Return all lines from the entries below in which the word "System" is present.
── Data provided ──
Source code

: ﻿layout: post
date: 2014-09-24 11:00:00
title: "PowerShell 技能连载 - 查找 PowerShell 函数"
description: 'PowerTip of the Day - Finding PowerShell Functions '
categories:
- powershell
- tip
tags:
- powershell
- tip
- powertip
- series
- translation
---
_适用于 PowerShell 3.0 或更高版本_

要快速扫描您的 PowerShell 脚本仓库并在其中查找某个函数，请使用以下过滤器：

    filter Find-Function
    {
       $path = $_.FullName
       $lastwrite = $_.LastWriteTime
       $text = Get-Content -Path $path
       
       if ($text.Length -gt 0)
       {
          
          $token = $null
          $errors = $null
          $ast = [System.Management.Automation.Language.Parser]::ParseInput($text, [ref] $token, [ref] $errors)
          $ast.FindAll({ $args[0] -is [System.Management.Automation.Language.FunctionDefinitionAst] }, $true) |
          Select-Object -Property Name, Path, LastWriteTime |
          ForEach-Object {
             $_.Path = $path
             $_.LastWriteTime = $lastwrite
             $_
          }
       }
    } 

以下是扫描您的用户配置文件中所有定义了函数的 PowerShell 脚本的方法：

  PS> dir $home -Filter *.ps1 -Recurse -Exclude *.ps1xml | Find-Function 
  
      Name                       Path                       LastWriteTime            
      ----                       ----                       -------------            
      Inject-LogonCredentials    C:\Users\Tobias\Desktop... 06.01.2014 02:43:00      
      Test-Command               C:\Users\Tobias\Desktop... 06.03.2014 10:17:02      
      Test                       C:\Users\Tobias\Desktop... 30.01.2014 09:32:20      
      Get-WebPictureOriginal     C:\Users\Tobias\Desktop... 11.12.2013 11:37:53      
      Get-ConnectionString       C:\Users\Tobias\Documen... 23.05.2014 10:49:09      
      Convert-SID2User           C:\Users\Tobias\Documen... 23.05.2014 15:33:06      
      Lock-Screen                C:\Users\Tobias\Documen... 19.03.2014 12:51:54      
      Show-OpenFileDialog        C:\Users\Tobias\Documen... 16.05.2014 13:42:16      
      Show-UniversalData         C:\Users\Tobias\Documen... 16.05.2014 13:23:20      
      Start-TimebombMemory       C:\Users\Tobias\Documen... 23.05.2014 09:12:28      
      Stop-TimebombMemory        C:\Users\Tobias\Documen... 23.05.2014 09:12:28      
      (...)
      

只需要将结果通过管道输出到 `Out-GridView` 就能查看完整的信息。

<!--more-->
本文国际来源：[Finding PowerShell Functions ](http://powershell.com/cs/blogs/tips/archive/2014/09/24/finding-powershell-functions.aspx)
───
§ **Response box**
          $ast = [System.Management.Automation.Language.Parser]::ParseInput($text, [ref] $token, [ref] $errors)
          $ast.FindAll({ $args[0] -is [System.Management.Automation.Language.FunctionDefinitionAst] }, $true) |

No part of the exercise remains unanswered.